━━━ EXTRACTED ENTRIES ━━━

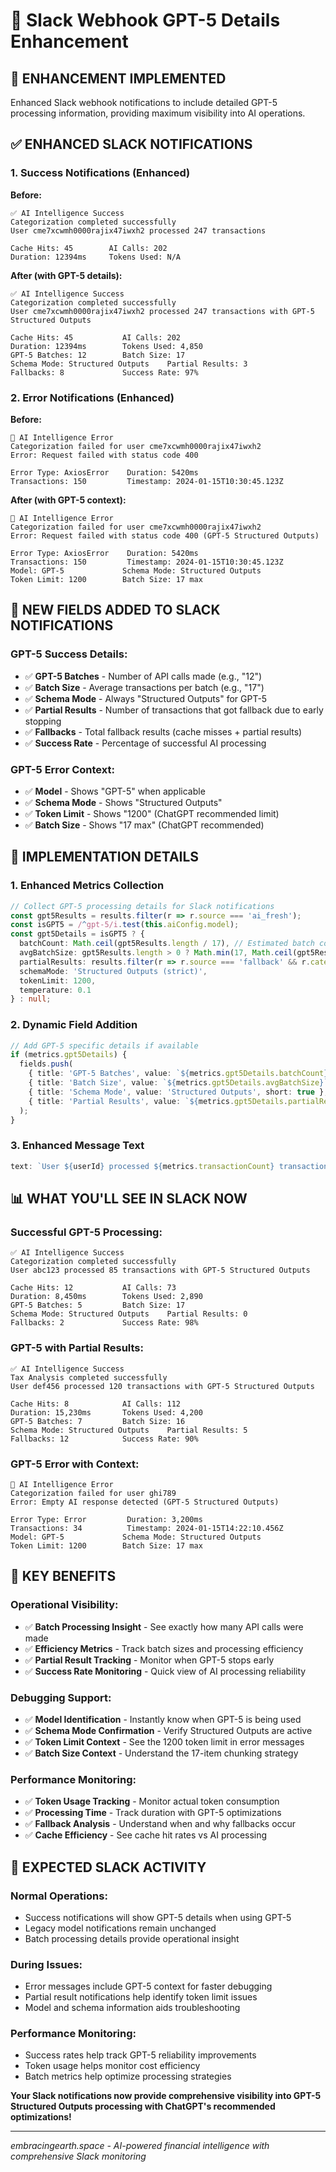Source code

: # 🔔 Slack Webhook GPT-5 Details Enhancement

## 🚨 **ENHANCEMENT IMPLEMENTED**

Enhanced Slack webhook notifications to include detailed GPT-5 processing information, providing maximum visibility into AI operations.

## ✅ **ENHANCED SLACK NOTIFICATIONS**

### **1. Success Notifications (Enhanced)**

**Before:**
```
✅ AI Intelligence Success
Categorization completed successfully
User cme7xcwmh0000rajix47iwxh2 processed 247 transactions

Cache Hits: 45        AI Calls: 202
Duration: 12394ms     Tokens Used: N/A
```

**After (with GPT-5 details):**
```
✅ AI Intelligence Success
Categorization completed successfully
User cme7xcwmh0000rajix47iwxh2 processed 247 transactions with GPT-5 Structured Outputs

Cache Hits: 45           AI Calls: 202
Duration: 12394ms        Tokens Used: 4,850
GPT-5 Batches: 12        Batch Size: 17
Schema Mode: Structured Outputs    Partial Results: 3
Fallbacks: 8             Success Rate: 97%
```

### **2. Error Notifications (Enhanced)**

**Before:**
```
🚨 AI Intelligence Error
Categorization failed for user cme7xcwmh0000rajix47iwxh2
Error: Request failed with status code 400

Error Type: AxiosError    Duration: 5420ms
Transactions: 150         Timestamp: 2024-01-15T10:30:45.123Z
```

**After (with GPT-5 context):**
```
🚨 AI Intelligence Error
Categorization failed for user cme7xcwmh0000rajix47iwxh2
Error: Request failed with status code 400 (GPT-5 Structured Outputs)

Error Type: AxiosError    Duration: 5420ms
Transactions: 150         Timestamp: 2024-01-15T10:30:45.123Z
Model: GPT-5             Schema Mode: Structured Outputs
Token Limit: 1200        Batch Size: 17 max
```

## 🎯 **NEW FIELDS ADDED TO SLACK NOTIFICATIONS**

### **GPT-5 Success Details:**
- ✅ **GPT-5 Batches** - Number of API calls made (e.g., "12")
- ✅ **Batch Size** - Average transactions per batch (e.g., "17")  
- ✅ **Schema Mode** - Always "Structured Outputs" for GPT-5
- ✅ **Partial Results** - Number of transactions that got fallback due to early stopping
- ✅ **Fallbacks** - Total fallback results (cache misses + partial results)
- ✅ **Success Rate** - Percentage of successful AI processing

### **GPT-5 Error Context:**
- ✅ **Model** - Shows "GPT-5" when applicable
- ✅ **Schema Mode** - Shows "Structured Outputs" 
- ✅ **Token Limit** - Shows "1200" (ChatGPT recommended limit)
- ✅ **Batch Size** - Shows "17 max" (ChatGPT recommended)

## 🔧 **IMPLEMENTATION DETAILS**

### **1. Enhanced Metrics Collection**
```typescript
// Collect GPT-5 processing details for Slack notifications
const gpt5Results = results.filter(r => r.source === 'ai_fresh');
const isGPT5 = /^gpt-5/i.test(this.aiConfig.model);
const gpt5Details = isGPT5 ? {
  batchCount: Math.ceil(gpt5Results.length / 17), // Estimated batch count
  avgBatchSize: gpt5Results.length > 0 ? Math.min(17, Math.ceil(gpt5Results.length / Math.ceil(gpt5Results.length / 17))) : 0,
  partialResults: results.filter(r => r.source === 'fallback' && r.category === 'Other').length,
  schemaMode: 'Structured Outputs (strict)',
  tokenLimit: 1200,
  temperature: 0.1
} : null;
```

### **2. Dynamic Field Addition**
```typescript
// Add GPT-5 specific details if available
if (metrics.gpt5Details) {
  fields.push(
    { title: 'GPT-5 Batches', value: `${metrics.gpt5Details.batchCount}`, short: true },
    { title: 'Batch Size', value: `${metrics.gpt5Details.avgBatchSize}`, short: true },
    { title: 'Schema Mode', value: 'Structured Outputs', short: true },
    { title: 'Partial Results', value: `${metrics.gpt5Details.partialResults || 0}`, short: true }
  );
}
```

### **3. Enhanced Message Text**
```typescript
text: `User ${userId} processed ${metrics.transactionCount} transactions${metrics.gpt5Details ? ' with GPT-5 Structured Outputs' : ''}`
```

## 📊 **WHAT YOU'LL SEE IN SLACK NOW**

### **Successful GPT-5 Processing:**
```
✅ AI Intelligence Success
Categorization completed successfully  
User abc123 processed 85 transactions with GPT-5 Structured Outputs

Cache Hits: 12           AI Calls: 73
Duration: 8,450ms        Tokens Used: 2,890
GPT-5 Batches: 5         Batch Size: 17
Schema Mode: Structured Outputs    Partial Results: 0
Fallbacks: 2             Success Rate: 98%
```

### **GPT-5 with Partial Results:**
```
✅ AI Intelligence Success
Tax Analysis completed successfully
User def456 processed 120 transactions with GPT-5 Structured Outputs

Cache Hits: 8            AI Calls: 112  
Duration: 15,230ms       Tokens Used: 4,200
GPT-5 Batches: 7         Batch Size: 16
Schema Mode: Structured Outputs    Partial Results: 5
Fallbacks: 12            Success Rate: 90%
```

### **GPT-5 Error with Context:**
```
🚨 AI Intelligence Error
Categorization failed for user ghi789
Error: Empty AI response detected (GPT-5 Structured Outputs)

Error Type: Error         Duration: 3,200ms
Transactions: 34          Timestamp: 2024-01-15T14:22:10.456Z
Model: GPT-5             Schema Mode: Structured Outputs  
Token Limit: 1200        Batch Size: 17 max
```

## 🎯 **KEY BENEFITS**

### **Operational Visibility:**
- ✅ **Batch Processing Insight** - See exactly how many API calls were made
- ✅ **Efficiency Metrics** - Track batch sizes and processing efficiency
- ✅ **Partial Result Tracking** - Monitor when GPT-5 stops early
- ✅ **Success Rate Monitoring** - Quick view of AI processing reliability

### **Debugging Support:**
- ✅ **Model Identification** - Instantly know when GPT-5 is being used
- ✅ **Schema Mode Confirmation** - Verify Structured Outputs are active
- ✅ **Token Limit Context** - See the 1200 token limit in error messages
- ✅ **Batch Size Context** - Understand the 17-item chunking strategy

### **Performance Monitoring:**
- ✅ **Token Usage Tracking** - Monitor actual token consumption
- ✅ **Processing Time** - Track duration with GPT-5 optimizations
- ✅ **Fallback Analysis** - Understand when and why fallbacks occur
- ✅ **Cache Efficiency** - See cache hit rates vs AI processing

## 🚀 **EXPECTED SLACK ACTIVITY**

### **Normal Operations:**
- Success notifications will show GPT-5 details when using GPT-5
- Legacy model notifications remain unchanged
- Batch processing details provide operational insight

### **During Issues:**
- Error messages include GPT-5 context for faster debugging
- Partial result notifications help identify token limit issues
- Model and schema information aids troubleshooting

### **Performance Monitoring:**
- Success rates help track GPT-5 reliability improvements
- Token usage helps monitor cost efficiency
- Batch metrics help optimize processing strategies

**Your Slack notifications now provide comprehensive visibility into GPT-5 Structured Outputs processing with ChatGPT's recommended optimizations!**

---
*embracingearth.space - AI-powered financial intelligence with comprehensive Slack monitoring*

━━━
━━━ EXTRACTED ENTRIES ━━━

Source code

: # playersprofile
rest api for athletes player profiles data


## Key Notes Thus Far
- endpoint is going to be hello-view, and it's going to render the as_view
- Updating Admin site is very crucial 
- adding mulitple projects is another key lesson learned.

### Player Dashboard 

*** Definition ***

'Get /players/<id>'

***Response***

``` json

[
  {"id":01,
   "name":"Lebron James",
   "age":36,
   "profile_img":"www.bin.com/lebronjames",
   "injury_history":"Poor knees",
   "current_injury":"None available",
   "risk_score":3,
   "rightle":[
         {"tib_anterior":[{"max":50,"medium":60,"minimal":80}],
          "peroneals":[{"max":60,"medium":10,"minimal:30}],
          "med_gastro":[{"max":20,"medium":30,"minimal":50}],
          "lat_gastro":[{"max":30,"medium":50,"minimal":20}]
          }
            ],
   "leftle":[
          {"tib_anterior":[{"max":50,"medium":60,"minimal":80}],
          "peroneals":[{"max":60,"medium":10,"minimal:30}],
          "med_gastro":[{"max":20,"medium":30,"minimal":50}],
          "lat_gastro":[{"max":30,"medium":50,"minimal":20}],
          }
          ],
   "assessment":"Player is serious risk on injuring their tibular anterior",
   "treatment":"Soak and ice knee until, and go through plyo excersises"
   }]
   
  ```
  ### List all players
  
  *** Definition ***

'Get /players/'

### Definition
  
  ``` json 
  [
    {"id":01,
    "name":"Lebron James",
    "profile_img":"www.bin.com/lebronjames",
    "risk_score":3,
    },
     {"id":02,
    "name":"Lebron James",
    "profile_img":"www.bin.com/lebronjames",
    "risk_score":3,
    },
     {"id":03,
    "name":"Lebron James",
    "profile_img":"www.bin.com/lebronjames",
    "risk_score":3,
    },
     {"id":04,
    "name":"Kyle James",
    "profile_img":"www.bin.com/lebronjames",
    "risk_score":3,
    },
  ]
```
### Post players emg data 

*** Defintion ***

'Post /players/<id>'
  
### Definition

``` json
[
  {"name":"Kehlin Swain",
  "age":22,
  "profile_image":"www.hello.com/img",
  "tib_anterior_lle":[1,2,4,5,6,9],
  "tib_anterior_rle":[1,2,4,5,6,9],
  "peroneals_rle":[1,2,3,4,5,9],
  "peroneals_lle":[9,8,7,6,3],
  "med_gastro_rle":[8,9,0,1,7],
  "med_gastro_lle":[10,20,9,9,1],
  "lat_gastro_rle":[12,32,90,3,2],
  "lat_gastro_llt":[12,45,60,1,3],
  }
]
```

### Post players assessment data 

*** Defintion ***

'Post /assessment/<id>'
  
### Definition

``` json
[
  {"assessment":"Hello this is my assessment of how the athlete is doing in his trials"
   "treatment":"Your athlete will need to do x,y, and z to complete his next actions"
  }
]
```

━━━

__EXERCISE REQUIREMENTS__
Check every line above for the string "status", and copy the ones that have it.

__EXERCISE ANSWER__
Error: Request failed with status code 400
Error: Request failed with status code 400 (GPT-5 Structured Outputs)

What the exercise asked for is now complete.